FIGURE 9.4. Tracking synaptic GABAA receptor movements.

FIGURE 9.4

Tracking synaptic GABAA receptor movements. (a) Application of 10-mM MTSES to Xenopus oocytes injected with the α1V257Cβ1γ 2 subunits of the GABAA receptor show irreversible current blockade in the presence (left panel) but not (more...)

Taken overall, these observations indicate a very slow turnover rate of GABAA receptors by endo- and exocytotic processes, and would thus largely discount receptor delivery from within the cell as the recovery mechanism. The more likely explanation is that recovery of synaptic GABAA receptors results from lateral diffusion of unblocked receptors into the synapse, restoring the efficacy of synaptic transmission. This represents the first study using an electrophysiological tag to establish the dynamics of GABAA receptors in neurons.

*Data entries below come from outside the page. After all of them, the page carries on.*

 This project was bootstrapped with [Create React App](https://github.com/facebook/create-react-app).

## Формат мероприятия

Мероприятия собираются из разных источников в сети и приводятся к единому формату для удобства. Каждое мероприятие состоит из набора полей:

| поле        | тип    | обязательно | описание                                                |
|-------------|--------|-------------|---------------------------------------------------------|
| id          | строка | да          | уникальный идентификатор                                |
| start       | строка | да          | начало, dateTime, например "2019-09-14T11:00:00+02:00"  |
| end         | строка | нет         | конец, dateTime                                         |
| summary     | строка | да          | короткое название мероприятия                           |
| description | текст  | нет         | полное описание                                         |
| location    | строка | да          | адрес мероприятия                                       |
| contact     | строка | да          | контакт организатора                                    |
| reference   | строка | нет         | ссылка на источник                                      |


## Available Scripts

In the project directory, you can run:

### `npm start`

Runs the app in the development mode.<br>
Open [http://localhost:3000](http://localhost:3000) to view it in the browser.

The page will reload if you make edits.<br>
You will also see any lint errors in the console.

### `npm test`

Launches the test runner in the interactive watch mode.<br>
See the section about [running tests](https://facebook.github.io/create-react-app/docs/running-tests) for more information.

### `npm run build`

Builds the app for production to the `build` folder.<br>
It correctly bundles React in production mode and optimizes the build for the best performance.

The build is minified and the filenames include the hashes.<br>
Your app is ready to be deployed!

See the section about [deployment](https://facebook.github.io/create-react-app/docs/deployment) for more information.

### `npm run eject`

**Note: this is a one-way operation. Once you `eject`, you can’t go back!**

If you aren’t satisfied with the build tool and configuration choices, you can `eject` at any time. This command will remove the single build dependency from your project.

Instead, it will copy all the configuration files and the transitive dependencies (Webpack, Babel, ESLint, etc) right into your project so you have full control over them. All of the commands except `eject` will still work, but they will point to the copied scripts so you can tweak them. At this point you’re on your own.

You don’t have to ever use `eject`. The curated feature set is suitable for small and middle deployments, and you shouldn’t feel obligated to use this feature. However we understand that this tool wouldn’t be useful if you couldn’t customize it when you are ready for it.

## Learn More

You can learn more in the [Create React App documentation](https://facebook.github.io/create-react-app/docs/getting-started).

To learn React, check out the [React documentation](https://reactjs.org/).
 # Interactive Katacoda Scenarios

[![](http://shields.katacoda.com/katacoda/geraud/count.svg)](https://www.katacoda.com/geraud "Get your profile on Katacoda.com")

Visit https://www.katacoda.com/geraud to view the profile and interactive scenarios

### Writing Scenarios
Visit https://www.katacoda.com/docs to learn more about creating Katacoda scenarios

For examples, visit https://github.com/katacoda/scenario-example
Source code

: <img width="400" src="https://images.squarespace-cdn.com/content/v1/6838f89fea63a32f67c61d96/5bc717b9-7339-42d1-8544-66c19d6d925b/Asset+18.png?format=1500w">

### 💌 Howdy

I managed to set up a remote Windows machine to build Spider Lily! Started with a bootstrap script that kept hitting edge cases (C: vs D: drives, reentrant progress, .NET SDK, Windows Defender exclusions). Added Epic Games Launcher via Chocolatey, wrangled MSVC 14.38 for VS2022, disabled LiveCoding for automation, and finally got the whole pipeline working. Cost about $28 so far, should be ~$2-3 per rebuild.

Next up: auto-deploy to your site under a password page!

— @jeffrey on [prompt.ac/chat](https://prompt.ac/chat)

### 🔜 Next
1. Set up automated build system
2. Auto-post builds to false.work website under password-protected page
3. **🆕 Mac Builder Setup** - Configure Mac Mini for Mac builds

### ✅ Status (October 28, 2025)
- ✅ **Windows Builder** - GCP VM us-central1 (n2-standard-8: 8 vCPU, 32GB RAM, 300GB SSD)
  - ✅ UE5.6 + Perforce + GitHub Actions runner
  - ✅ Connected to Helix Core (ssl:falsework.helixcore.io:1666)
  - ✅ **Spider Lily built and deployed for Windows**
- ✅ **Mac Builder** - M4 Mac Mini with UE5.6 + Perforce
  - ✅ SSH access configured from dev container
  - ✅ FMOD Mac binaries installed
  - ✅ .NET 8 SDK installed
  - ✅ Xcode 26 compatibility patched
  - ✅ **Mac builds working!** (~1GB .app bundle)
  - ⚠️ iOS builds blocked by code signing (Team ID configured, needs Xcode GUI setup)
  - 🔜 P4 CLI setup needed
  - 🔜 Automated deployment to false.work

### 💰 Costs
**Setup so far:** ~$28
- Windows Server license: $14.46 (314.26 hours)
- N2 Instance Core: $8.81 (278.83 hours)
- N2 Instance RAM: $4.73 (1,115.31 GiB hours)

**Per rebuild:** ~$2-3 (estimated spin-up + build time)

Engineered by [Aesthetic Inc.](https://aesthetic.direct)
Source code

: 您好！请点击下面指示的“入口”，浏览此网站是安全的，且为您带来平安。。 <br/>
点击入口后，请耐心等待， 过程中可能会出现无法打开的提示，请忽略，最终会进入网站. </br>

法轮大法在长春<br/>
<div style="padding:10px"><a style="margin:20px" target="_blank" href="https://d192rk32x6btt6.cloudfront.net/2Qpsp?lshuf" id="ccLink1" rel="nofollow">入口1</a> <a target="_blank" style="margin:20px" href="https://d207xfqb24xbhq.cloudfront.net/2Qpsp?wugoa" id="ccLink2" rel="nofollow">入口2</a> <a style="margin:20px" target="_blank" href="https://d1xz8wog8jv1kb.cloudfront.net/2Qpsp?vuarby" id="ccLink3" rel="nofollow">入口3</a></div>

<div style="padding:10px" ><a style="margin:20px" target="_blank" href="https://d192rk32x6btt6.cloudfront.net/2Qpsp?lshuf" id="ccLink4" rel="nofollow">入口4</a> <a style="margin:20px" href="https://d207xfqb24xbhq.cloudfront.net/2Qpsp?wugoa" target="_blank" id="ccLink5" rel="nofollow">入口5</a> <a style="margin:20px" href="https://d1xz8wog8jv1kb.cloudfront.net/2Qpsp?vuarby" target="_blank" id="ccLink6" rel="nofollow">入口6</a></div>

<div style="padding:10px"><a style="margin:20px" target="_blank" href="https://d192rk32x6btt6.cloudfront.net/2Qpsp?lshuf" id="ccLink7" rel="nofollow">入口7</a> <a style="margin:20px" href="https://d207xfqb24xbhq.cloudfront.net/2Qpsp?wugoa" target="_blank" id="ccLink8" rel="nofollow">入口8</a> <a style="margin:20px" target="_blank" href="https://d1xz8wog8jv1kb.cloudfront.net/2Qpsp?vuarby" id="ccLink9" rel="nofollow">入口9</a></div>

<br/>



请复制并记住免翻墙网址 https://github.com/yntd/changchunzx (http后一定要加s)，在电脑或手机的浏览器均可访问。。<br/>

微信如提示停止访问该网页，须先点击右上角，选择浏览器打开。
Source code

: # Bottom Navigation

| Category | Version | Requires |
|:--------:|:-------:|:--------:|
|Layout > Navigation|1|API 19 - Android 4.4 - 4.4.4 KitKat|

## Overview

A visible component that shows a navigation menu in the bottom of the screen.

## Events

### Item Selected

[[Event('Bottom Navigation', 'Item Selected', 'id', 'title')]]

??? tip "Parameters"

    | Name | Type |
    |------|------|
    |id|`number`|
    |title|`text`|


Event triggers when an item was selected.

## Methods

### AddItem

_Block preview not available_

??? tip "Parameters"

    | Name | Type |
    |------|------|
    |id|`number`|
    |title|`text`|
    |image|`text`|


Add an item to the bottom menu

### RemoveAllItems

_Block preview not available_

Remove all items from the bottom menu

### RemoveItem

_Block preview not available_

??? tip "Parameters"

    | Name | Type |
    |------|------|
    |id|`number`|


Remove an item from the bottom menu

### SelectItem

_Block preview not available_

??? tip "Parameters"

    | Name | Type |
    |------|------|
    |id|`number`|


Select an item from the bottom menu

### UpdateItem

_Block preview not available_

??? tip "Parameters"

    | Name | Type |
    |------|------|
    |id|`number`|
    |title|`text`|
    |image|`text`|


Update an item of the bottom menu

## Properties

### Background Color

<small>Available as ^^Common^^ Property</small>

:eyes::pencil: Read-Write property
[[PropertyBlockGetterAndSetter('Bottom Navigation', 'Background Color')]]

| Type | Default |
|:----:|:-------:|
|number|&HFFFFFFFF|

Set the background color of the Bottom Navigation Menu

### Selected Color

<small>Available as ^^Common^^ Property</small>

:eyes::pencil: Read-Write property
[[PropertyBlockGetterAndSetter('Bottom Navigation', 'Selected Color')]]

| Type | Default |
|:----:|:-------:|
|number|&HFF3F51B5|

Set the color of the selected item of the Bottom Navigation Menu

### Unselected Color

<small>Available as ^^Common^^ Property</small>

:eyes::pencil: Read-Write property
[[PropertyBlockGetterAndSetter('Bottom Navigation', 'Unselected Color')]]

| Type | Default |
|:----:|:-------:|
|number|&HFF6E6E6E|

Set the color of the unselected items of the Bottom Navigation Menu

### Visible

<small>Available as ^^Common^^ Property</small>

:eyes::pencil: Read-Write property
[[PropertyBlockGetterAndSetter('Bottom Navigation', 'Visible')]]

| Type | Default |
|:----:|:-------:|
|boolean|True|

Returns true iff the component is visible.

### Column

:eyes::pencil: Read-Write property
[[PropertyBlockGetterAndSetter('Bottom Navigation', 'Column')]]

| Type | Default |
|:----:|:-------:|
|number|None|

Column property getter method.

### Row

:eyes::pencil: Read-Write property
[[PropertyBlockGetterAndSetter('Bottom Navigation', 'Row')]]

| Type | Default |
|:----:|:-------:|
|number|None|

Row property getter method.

9.9. PHOTORECEPTIVE POTASSIUM CHANNELS AS SWITCHES OF NEURONAL EXCITABILITY

The ion-channel pore belonging to fast-acting, ligand-gated receptors has proved a useful locus for functional receptor tags. This approach could also be applied to voltage-gated ion channels. An innovative variation on this theme has recently evolved for the Shaker K+ channel, which, like other members of this family, is susceptible to reversible channel block by quaternary ammonium ions such as tetraethylammonium (TEA). This channel has been tagged by building a novel “chemical gate” that controls the activation/inactivation of the channel regulated by δ light of particular wavelengths. The elegant generation of this so-called SPARK (synthetic photoisomerizable azobenzene-regulated K+, Figure 9.5a) channel involves the tethering of a synthetic maleimide-azobenzene derivative to an introduced cysteine residue at a known location in the S5 and S6 pore unit of the Shaker potassium channel [64,65]. This cysteine is sufficiently close to the ion channel that TEA, attached to one end of the tether, can bind to its site in the ion channel and block ion flow. In the case of the photoisomerizable azobenzene group, the wavelength of light determines whether the azo moiety adopts a cis or trans conformation consequently shortening or lengthening the tether and so either removing or allowing block of the ion channel by TEA (Figure 9.5b). Exposure to UV light (380 nm) induces the cis conformation that shortens the linker and effectively pulls the TEA moiety at its extremity away from the channel δ-preventing pore block (Figure 9.5b), whereas visible light (460 to 500 nm) allows revision of the molecule to the thermodynamically δ-favored trans conformation, which is longer by 7Å, re-establishing channel block. The tethered ligand thus acts as a light-activated chemical gate. Switching between these two states of block and unblock is achieved very rapidly. The protein modification required to permit attachment of the synthetic molecule introduces a cysteine into the protein to which a maleimide molecule at one end of the tether attaches in an irreversible manner. This mutation is functionally silent. Once attached, under visible light the tether passively blocks the K+ channel, ablating almost 1 nA of current in oocytes (Figure 9.5c).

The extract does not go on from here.